On Wednesday, the Nigerian naira saw a notable appreciation to N1,490 against the US dollar in the parallel section of the foreign exchange market.

This marks a 2 percent increase compared to the rate of N1,520 reported on May 27.

Currency traders, commonly known as bureau de change operators, quoted the buying price of the dollar at N1,460 and the selling rate at N1,490, resulting in a profit margin of N30.

In contrast, at the official window, the naira experienced a depreciation of 13.26 percent against the dollar, dropping from N1,173.88/$ on May 28 to close at N1,329.65 on Wednesday.
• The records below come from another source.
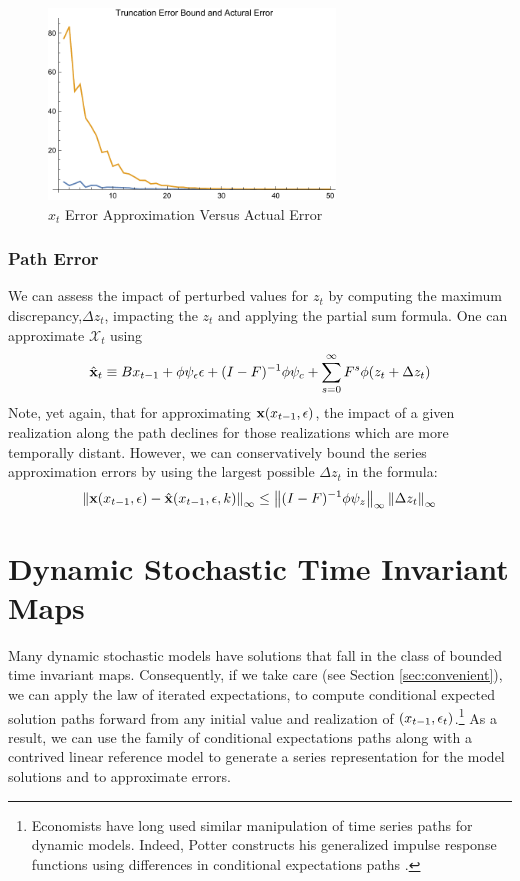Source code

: \documentclass[12pt]{article}
\begin{document}
\begin{figure}
  \centering


\includegraphics[width=3in]{arbTruncErr.pdf}  
  \caption{$x_t$ Error Approximation Versus Actual Error} \label{figArbTrunc}

\end{figure}

\subsubsection{Path Error}


We can assess the impact of perturbed values for $z_t$ by computing the maximum discrepancy,$\Delta z_t$, impacting the $z_t$ and applying the 
partial sum formula.
One can  approximate $\mathcal{X}_t$ using
 	 \begin{gather}
 	 \hat{\mathbf{x}}_t \equiv B x_{t-1}+ \phi \psi_\epsilon\epsilon  + (I - F)^{-1} \phi \psi_c + \sum_{s=0}^\infty F^s \phi (z_{t}+\Delta z_{t})\label{theDeltaSeries}
 \end{gather}
Note, yet again, that for approximating $\mathbf{x}(x_{t-1},\epsilon)$, the impact of  a given realization along the path declines for those realizations which are  more temporally distant.
However, we can conservatively bound the  series approximation  errors by using the largest possible $\Delta z_t$ in the formula:
    \begin{gather}
\left\lVert\mathbf{x}(x_{t-1},\epsilon)-\hat{\mathbf{x}}(x_{t-1},\epsilon,k)\right\rVert_\infty \le \left\lVert(I -F)^{-1} \phi \psi_z\right\rVert_\infty  \left\lVert\Delta z_t \right\rVert_\infty \label{pathErr}
    \end{gather}


\label{sec:pathnorm}

\clearpage
\section{Dynamic Stochastic Time Invariant Maps}
\label{sec:extToMaps}

Many dynamic stochastic models have solutions that 
fall in the class of bounded time invariant maps.
Consequently, if we take care (see Section \ref{sec:convenient}), we can apply the law of iterated expectations, 
to compute conditional expected solution paths 
forward from any initial value and realization of $(x_{t-1},\epsilon_t)$.\footnote{Economists have long used similar manipulation of
time series paths for dynamic models. 
Indeed, Potter constructs his generalized impulse response functions using
differences in conditional expectations paths \citep{Potter2000,Koop1996a}.
}
As a result, we can use the family of conditional expectations paths 
along with a contrived linear reference model to generate
a series representation for the model solutions  and
to approximate errors.
\end{document}
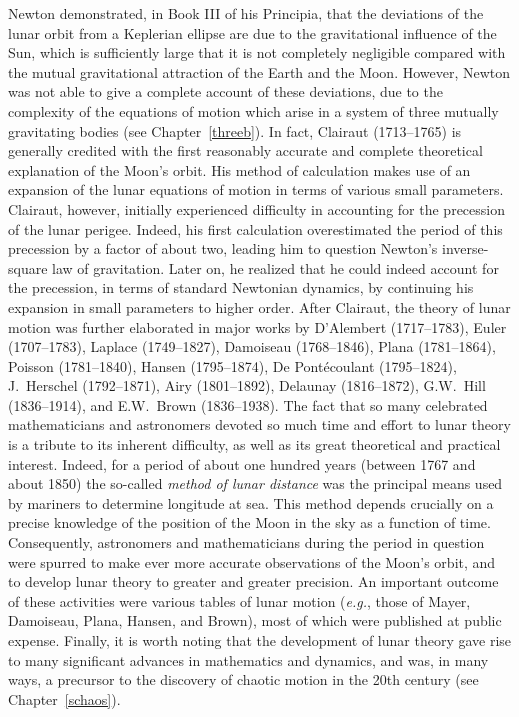 Newton demonstrated, in Book III of his Principia, that the deviations of the lunar orbit from a Keplerian ellipse are due to the
gravitational influence of the Sun, which is  sufficiently large that it is not completely negligible compared with the mutual
gravitational attraction of the Earth and the Moon.
However, Newton was not able to give a complete account of these
deviations, due to the complexity of the equations of motion which arise in a system of three mutually
gravitating bodies (see Chapter~\ref{threeb}).  In fact, Clairaut (1713--1765) is generally credited with the first reasonably accurate and complete theoretical explanation  of the Moon's orbit. 
His method of calculation makes use of an  expansion of the lunar equations of motion in terms of various small parameters.
Clairaut, however, initially experienced difficulty in accounting for the precession of the lunar perigee. Indeed, his first calculation
overestimated the period of this precession  by a factor of about two, leading him to question Newton's
inverse-square law of gravitation. Later on, he realized that he could indeed account for the precession, in terms of
standard Newtonian dynamics, by
continuing his expansion in small parameters to higher order. After Clairaut, the theory of lunar motion was further elaborated in major works by
D'Alembert (1717--1783), Euler (1707--1783), Laplace (1749--1827), Damoiseau (1768--1846), Plana (1781--1864), Poisson (1781--1840), Hansen (1795--1874),  De Pont\'{e}coulant (1795--1824), J.~Herschel (1792--1871), Airy (1801--1892), Delaunay (1816--1872), G.W.~Hill (1836--1914), and E.W.~Brown (1836--1938). The fact that so many celebrated mathematicians and astronomers devoted so much time and effort to lunar
theory is a tribute to its inherent difficulty, as well as its great theoretical and practical interest. Indeed, for a period
of about one hundred years (between 1767 and about 1850) the
so-called {\em method of lunar distance}\/ was the principal means used by mariners to determine
longitude at sea. This method depends crucially on a precise   knowledge of the position of the
Moon in the sky as a function of time. Consequently, astronomers and mathematicians during the
period in question  were spurred to make ever more accurate observations of the Moon's orbit, and to develop lunar theory
to greater and greater precision. An important outcome of these activities were various  tables of lunar motion ({\em e.g.}, those
of Mayer, Damoiseau, Plana, Hansen, and Brown), most of which were 
published at public expense.  Finally, it is worth noting that the development  of lunar theory gave rise to many
significant advances in mathematics and  dynamics, and was, in many ways, a precursor to the discovery of 
chaotic motion in the 20th century (see Chapter~\ref{schaos}). 

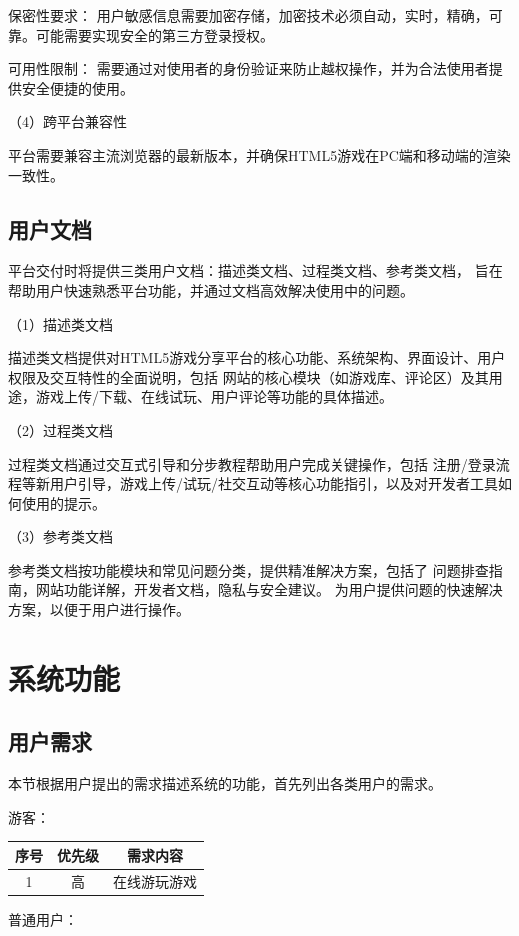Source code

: \documentclass[12pt]{ctexart} %
\begin{document}
保密性要求：
用户敏感信息需要加密存储，加密技术必须自动，实时，精确，可靠。可能需要实现安全的第三方登录授权。

可用性限制：
需要通过对使用者的身份验证来防止越权操作，并为合法使用者提供安全便捷的使用。

（4）跨平台兼容性

平台需要兼容主流浏览器的最新版本，并确保HTML5游戏在PC端和移动端的渲染一致性。



\subsection{用户文档}
平台交付时将提供三类用户文档：描述类文档、过程类文档、参考类文档，
旨在帮助用户快速熟悉平台功能，并通过文档高效解决使用中的问题。

（1）描述类文档

描述类文档提供对HTML5游戏分享平台的核心功能、系统架构、界面设计、用户权限及交互特性的全面说明，包括
网站的核心模块（如游戏库、评论区）及其用途，游戏上传/下载、在线试玩、用户评论等功能的具体描述。

（2）过程类文档

过程类文档通过交互式引导和分步教程帮助用户完成关键操作，包括
注册/登录流程等新用户引导，游戏上传/试玩/社交互动等核心功能指引，以及对开发者工具如何使用的提示。

（3）参考类文档

参考类文档按功能模块和常见问题分类，提供精准解决方案，包括了
问题排查指南，网站功能详解，开发者文档，隐私与安全建议。
为用户提供问题的快速解决方案，以便于用户进行操作。


\section{系统功能}
\subsection{用户需求}
本节根据用户提出的需求描述系统的功能，首先列出各类用户的需求。

游客：

\begin{tabular}{|c|c|c|}
  \hline
  序号& 优先级& 需求内容\\
  \hline
  1 & 高& 在线游玩游戏\\
  \hline
\end{tabular}

\vspace{1cm}
普通用户：
\end{document}
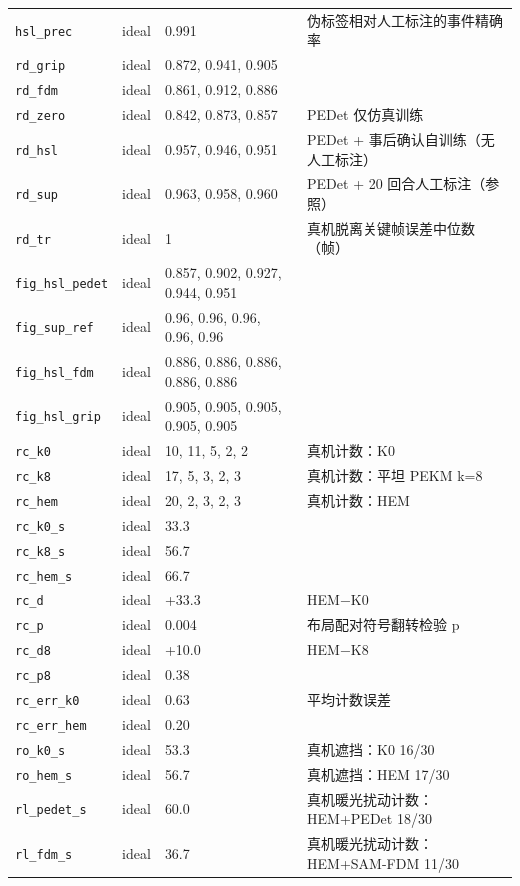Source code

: \begin{longtable}{p{3.2cm}p{0.9cm}p{4.2cm}p{6.2cm}}
\texttt{hsl\_prec} & ideal & 0.991 & 伪标签相对人工标注的事件精确率\\
\texttt{rd\_grip} & ideal & 0.872, 0.941, 0.905 & \\
\texttt{rd\_fdm} & ideal & 0.861, 0.912, 0.886 & \\
\texttt{rd\_zero} & ideal & 0.842, 0.873, 0.857 & PEDet 仅仿真训练\\
\texttt{rd\_hsl} & ideal & 0.957, 0.946, 0.951 & PEDet + 事后确认自训练（无人工标注）\\
\texttt{rd\_sup} & ideal & 0.963, 0.958, 0.960 & PEDet + 20 回合人工标注（参照）\\
\texttt{rd\_tr} & ideal & 1 & 真机脱离关键帧误差中位数（帧）\\
\texttt{fig\_hsl\_pedet} & ideal & 0.857, 0.902, 0.927, 0.944, 0.951 & \\
\texttt{fig\_sup\_ref} & ideal & 0.96, 0.96, 0.96, 0.96, 0.96 & \\
\texttt{fig\_hsl\_fdm} & ideal & 0.886, 0.886, 0.886, 0.886, 0.886 & \\
\texttt{fig\_hsl\_grip} & ideal & 0.905, 0.905, 0.905, 0.905, 0.905 & \\
\texttt{rc\_k0} & ideal & 10, 11, 5, 2, 2 & 真机计数：K0\\
\texttt{rc\_k8} & ideal & 17, 5, 3, 2, 3 & 真机计数：平坦 PEKM k=8\\
\texttt{rc\_hem} & ideal & 20, 2, 3, 2, 3 & 真机计数：HEM\\
\texttt{rc\_k0\_s} & ideal & 33.3 & \\
\texttt{rc\_k8\_s} & ideal & 56.7 & \\
\texttt{rc\_hem\_s} & ideal & 66.7 & \\
\texttt{rc\_d} & ideal & +33.3 & HEM−K0\\
\texttt{rc\_p} & ideal & 0.004 & 布局配对符号翻转检验 p\\
\texttt{rc\_d8} & ideal & +10.0 & HEM−K8\\
\texttt{rc\_p8} & ideal & 0.38 & \\
\texttt{rc\_err\_k0} & ideal & 0.63 & 平均计数误差\\
\texttt{rc\_err\_hem} & ideal & 0.20 & \\
\texttt{ro\_k0\_s} & ideal & 53.3 & 真机遮挡：K0 16/30\\
\texttt{ro\_hem\_s} & ideal & 56.7 & 真机遮挡：HEM 17/30\\
\texttt{rl\_pedet\_s} & ideal & 60.0 & 真机暖光扰动计数：HEM+PEDet 18/30\\
\texttt{rl\_fdm\_s} & ideal & 36.7 & 真机暖光扰动计数：HEM+SAM-FDM 11/30\\

\end{longtable}
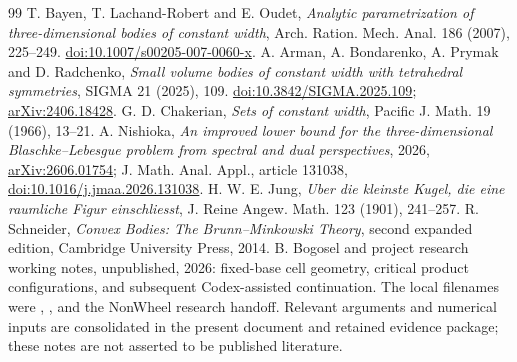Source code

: \documentclass[11pt]{article}
\theoremstyle{remark}\newtheorem{remark}[theorem]{Remark}
\begin{document}
\begin{thebibliography}{99}
 T. Bayen, T. Lachand-Robert and E. Oudet, \emph{Analytic parametrization of three-dimensional bodies of constant width}, Arch. Ration. Mech. Anal. 186 (2007), 225--249. \href{https://doi.org/10.1007/s00205-007-0060-x}{doi:10.1007/s00205-007-0060-x}.
 A. Arman, A. Bondarenko, A. Prymak and D. Radchenko, \emph{Small volume bodies of constant width with tetrahedral symmetries}, SIGMA 21 (2025), 109. \href{https://doi.org/10.3842/SIGMA.2025.109}{doi:10.3842/SIGMA.2025.109}; \href{https://arxiv.org/abs/2406.18428}{arXiv:2406.18428}.
 G. D. Chakerian, \emph{Sets of constant width}, Pacific J. Math. 19 (1966), 13--21.
 A. Nishioka, \emph{An improved lower bound for the three-dimensional Blaschke--Lebesgue problem from spectral and dual perspectives}, 2026, \href{https://arxiv.org/abs/2606.01754}{arXiv:2606.01754}; J. Math. Anal. Appl., article 131038, \href{https://doi.org/10.1016/j.jmaa.2026.131038}{doi:10.1016/j.jmaa.2026.131038}.
 H. W. E. Jung, \emph{Uber die kleinste Kugel, die eine raumliche Figur einschliesst}, J. Reine Angew. Math. 123 (1901), 241--257.
 R. Schneider, \emph{Convex Bodies: The Brunn--Minkowski Theory}, second expanded edition, Cambridge University Press, 2014.
 B. Bogosel and project research working notes, unpublished, 2026: fixed-base cell geometry, critical product configurations, and subsequent Codex-assisted continuation. The local filenames were , , and the NonWheel research handoff. Relevant arguments and numerical inputs are consolidated in the present document and retained evidence package; these notes are not asserted to be published literature.
\end{thebibliography}
\end{document}
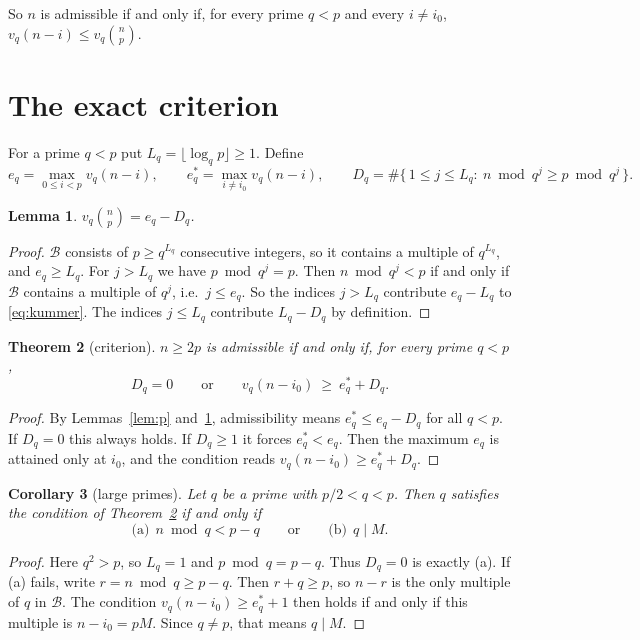 \documentclass[11pt]{article}
\newtheorem{theorem}{Theorem}
\newtheorem{lemma}[theorem]{Lemma}
\newtheorem{corollary}[theorem]{Corollary}
\theoremstyle{remark}
\begin{document}
So $n$ is admissible if and only if, for every prime $q<p$ and every $i\ne i_0$, $v_q(n-i)\le v_q\binom np$.

\section{The exact criterion}

For a prime $q<p$ put $L_q=\lfloor\log_q p\rfloor\ge1$. Define
\[
e_q=\max_{0\le i<p}v_q(n-i),\qquad e_q^{*}=\max_{i\ne i_0}v_q(n-i),\qquad
D_q=\#\{\,1\le j\le L_q:\ n\bmod q^j\ge p\bmod q^j\,\}.
\]

\begin{lemma}\label{lem:val}
$v_q\binom np=e_q-D_q$.
\end{lemma}
\begin{proof}
$\mathcal B$ consists of $p\ge q^{L_q}$ consecutive integers, so it contains a multiple of $q^{L_q}$, and $e_q\ge L_q$. For $j>L_q$ we have $p\bmod q^j=p$. Then $n\bmod q^j<p$ if and only if $\mathcal B$ contains a multiple of $q^j$, i.e.\ $j\le e_q$. So the indices $j>L_q$ contribute $e_q-L_q$ to \eqref{eq:kummer}. The indices $j\le L_q$ contribute $L_q-D_q$ by definition.
\end{proof}

\begin{theorem}[criterion]\label{thm:crit}
$n\ge 2p$ is admissible if and only if, for every prime $q<p$,
\[
D_q=0\qquad\text{or}\qquad v_q(n-i_0)\ \ge\ e_q^{*}+D_q .
\]
\end{theorem}
\begin{proof}
By Lemmas~\ref{lem:p} and~\ref{lem:val}, admissibility means $e_q^{*}\le e_q-D_q$ for all $q<p$. If $D_q=0$ this always holds. If $D_q\ge1$ it forces $e_q^{*}<e_q$. Then the maximum $e_q$ is attained only at $i_0$, and the condition reads $v_q(n-i_0)\ge e_q^{*}+D_q$.
\end{proof}

\begin{corollary}[large primes]\label{cor:large}
Let $q$ be a prime with $p/2<q<p$. Then $q$ satisfies the condition of Theorem~\ref{thm:crit} if and only if
\[
\text{(a)}\ \ n\bmod q<p-q\qquad\text{or}\qquad\text{(b)}\ \ q\mid M .
\]
\end{corollary}
\begin{proof}
Here $q^2>p$, so $L_q=1$ and $p\bmod q=p-q$. Thus $D_q=0$ is exactly (a). If (a) fails, write $r=n\bmod q\ge p-q$. Then $r+q\ge p$, so $n-r$ is the only multiple of $q$ in $\mathcal B$. The condition $v_q(n-i_0)\ge e_q^{*}+1$ then holds if and only if this multiple is $n-i_0=pM$. Since $q\ne p$, that means $q\mid M$.
\end{proof}
\end{document}
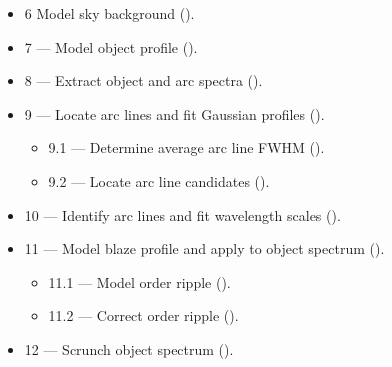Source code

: \begin{itemize}
\item {6 \sunspec{---}{-} Model sky background
      ().}

\item {7 --- Model object profile
      ().}

\item {8 --- Extract object and arc spectra
      ().}

\item {9 --- Locate arc lines and fit Gaussian profiles
      ().}

\begin{itemize}

   \item {9.1 --- Determine average arc line FWHM
         ().}

   \item {9.2 --- Locate arc line candidates
         ().}

\end{itemize}

\item {10 --- Identify arc lines and fit wavelength scales
      ().}

\item {11 --- Model blaze profile and apply to object spectrum
      ().}

\begin {itemize}

   \item {11.1 --- Model order ripple
         ().}

   \item {11.2 --- Correct order ripple
         ().}

\end{itemize}

\item {12 --- Scrunch object spectrum
      ().}

\begin{itemize}


\end{itemize}
\end{itemize}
According to data from FMDQ Exchange, which oversees official FX trading in Nigeria, the exchange rate fluctuated between a high of N1,506 and a low of N1,010 during trading hours.

The daily foreign exchange market turnover stood at $336.54 million.

Recent changes in the foreign exchange market are influenced by the Central Bank of Nigeria (CBN) guidelines released on May 22 for Bureau De Change (BDC) operations in the country.

The CBN increased the capital requirement for tier-1 BDC operators to N2 billion, while tier-2 operators were mandated to have a capital base of N500 million.

However, the Association of Bureau De Change Operators (ABCON) has urged the CBN to reconsider these capital requirements. ABCON proposed reducing the minimum capital base for tier-1 operators to between N500 million and N1 billion, emphasizing the need for flexibility to facilitate mergers among BDCs.

Aminu Gwadabe, president of ABCON, advocated for allowing BDCs to recapitalize instead of requiring them to reapply for licenses, suggesting a more streamlined approach to regulatory compliance.